Tweaks to the reward and differential rewards can be used to switch between a guided agent and an exploratory agent.
Approximate Q function can be used to avoid path-following behavior. High penalty can be used to apply physical reachability constraints.

Simpler Solution

If the transition probabilities are known, a model free approximation of the Q function can be computed based on historical data. The agent can be made to act in a greedy way (immediate reward, without exploration) to achieve its goal. However, it should be noted that a set of locally optimal paths is not guaranteed to build a globally optimal path. Therefore, this method is not guaranteed to work in environments that are drastically different from those observed in the past.

Immediate Aftermath

I was gifted with a server with huge RAM and decent CPU — which turned out to be the bottleneck. In the effort to reduce the computational complexity, I focused on optimizing the creation of transition matrix.
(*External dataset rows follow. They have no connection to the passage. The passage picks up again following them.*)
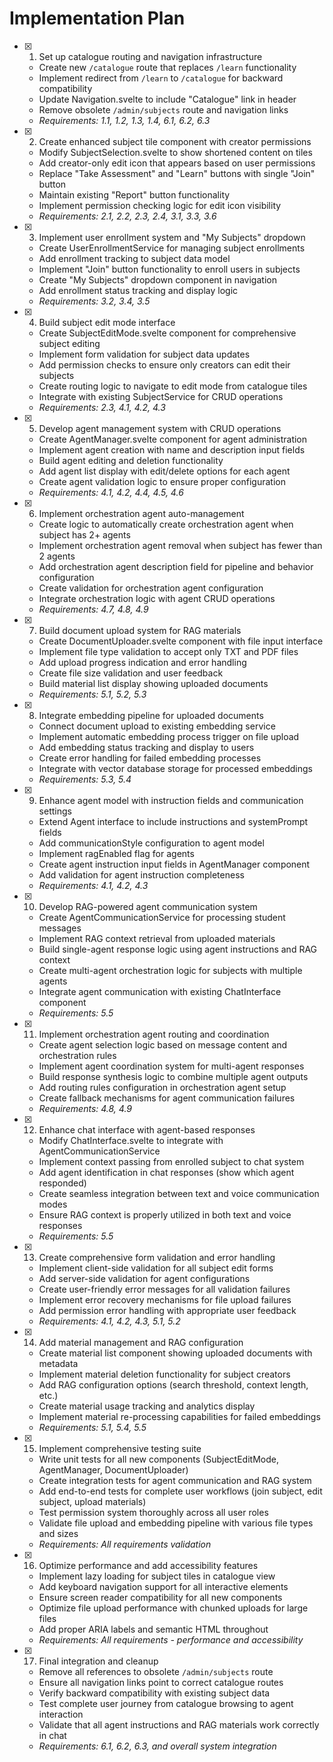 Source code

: # Implementation Plan

- [x] 1. Set up catalogue routing and navigation infrastructure
  - Create new `/catalogue` route that replaces `/learn` functionality
  - Implement redirect from `/learn` to `/catalogue` for backward compatibility
  - Update Navigation.svelte to include "Catalogue" link in header
  - Remove obsolete `/admin/subjects` route and navigation links
  - _Requirements: 1.1, 1.2, 1.3, 1.4, 6.1, 6.2, 6.3_

- [x] 2. Create enhanced subject tile component with creator permissions
  - Modify SubjectSelection.svelte to show shortened content on tiles
  - Add creator-only edit icon that appears based on user permissions
  - Replace "Take Assessment" and "Learn" buttons with single "Join" button
  - Maintain existing "Report" button functionality
  - Implement permission checking logic for edit icon visibility
  - _Requirements: 2.1, 2.2, 2.3, 2.4, 3.1, 3.3, 3.6_

- [x] 3. Implement user enrollment system and "My Subjects" dropdown
  - Create UserEnrollmentService for managing subject enrollments
  - Add enrollment tracking to subject data model
  - Implement "Join" button functionality to enroll users in subjects
  - Create "My Subjects" dropdown component in navigation
  - Add enrollment status tracking and display logic
  - _Requirements: 3.2, 3.4, 3.5_

- [x] 4. Build subject edit mode interface
  - Create SubjectEditMode.svelte component for comprehensive subject editing
  - Implement form validation for subject data updates
  - Add permission checks to ensure only creators can edit their subjects
  - Create routing logic to navigate to edit mode from catalogue tiles
  - Integrate with existing SubjectService for CRUD operations
  - _Requirements: 2.3, 4.1, 4.2, 4.3_

- [x] 5. Develop agent management system with CRUD operations
  - Create AgentManager.svelte component for agent administration
  - Implement agent creation with name and description input fields
  - Build agent editing and deletion functionality
  - Add agent list display with edit/delete options for each agent
  - Create agent validation logic to ensure proper configuration
  - _Requirements: 4.1, 4.2, 4.4, 4.5, 4.6_

- [x] 6. Implement orchestration agent auto-management
  - Create logic to automatically create orchestration agent when subject has 2+ agents
  - Implement orchestration agent removal when subject has fewer than 2 agents
  - Add orchestration agent description field for pipeline and behavior configuration
  - Create validation for orchestration agent configuration
  - Integrate orchestration logic with agent CRUD operations
  - _Requirements: 4.7, 4.8, 4.9_

- [x] 7. Build document upload system for RAG materials
  - Create DocumentUploader.svelte component with file input interface
  - Implement file type validation to accept only TXT and PDF files
  - Add upload progress indication and error handling
  - Create file size validation and user feedback
  - Build material list display showing uploaded documents
  - _Requirements: 5.1, 5.2, 5.3_

- [x] 8. Integrate embedding pipeline for uploaded documents
  - Connect document upload to existing embedding service
  - Implement automatic embedding process trigger on file upload
  - Add embedding status tracking and display to users
  - Create error handling for failed embedding processes
  - Integrate with vector database storage for processed embeddings
  - _Requirements: 5.3, 5.4_

- [x] 9. Enhance agent model with instruction fields and communication settings
  - Extend Agent interface to include instructions and systemPrompt fields
  - Add communicationStyle configuration to agent model
  - Implement ragEnabled flag for agents
  - Create agent instruction input fields in AgentManager component
  - Add validation for agent instruction completeness
  - _Requirements: 4.1, 4.2, 4.3_

- [x] 10. Develop RAG-powered agent communication system
  - Create AgentCommunicationService for processing student messages
  - Implement RAG context retrieval from uploaded materials
  - Build single-agent response logic using agent instructions and RAG context
  - Create multi-agent orchestration logic for subjects with multiple agents
  - Integrate agent communication with existing ChatInterface component
  - _Requirements: 5.5_

- [x] 11. Implement orchestration agent routing and coordination
  - Create agent selection logic based on message content and orchestration rules
  - Implement agent coordination system for multi-agent responses
  - Build response synthesis logic to combine multiple agent outputs
  - Add routing rules configuration in orchestration agent setup
  - Create fallback mechanisms for agent communication failures
  - _Requirements: 4.8, 4.9_

- [x] 12. Enhance chat interface with agent-based responses
  - Modify ChatInterface.svelte to integrate with AgentCommunicationService
  - Implement context passing from enrolled subject to chat system
  - Add agent identification in chat responses (show which agent responded)
  - Create seamless integration between text and voice communication modes
  - Ensure RAG context is properly utilized in both text and voice responses
  - _Requirements: 5.5_

- [x] 13. Create comprehensive form validation and error handling
  - Implement client-side validation for all subject edit forms
  - Add server-side validation for agent configurations
  - Create user-friendly error messages for all validation failures
  - Implement error recovery mechanisms for file upload failures
  - Add permission error handling with appropriate user feedback
  - _Requirements: 4.1, 4.2, 4.3, 5.1, 5.2_

- [x] 14. Add material management and RAG configuration
  - Create material list component showing uploaded documents with metadata
  - Implement material deletion functionality for subject creators
  - Add RAG configuration options (search threshold, context length, etc.)
  - Create material usage tracking and analytics display
  - Implement material re-processing capabilities for failed embeddings
  - _Requirements: 5.1, 5.4, 5.5_

- [x] 15. Implement comprehensive testing suite
  - Write unit tests for all new components (SubjectEditMode, AgentManager, DocumentUploader)
  - Create integration tests for agent communication and RAG system
  - Add end-to-end tests for complete user workflows (join subject, edit subject, upload materials)
  - Test permission system thoroughly across all user roles
  - Validate file upload and embedding pipeline with various file types and sizes
  - _Requirements: All requirements validation_

- [x] 16. Optimize performance and add accessibility features
  - Implement lazy loading for subject tiles in catalogue view
  - Add keyboard navigation support for all interactive elements
  - Ensure screen reader compatibility for all new components
  - Optimize file upload performance with chunked uploads for large files
  - Add proper ARIA labels and semantic HTML throughout
  - _Requirements: All requirements - performance and accessibility_

- [x] 17. Final integration and cleanup
  - Remove all references to obsolete `/admin/subjects` route
  - Ensure all navigation links point to correct catalogue routes
  - Verify backward compatibility with existing subject data
  - Test complete user journey from catalogue browsing to agent interaction
  - Validate that all agent instructions and RAG materials work correctly in chat
  - _Requirements: 6.1, 6.2, 6.3, and overall system integration_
However, on my personal machine (16 GB RAM), memory was the bottleneck. I found that the code can be made leaner — something I would not have realized if I had continued running on the server. Once again, this made me realize that computation is the essence of data science.

Looking Forward

Knowing the transition matrix of historically successful episodes can simplify the state space drastically. Instead of acting greedily on immediate rewards at each state the agent can be made to act greedily on expected rewards (computed from historical data) at each state. [I have many unrefined ideas in mind, which are beyond the scope of this article]

Closing Remarks

Transition matrix incorporate knowledge about successful cases from the data. Unfortunately, reinforcement learning is not mature enough to learn high level concepts (such as the ‘locus of points of interest’) from the data. As a result, applying reinforcement learning to real life problems is extremely difficult.

I once again stress on the fact that it is easy to ride on the ML wave; it is extremely difficult to create one. Reinforcement learning community is perfecting Atari games, but lacks test beds for real problems. Once the first real problem is solved using reinforcement learning, this field is expected to dominate the near future. I encourage everyone to be a part of the wave; be the makers; don’t just ride on the wave.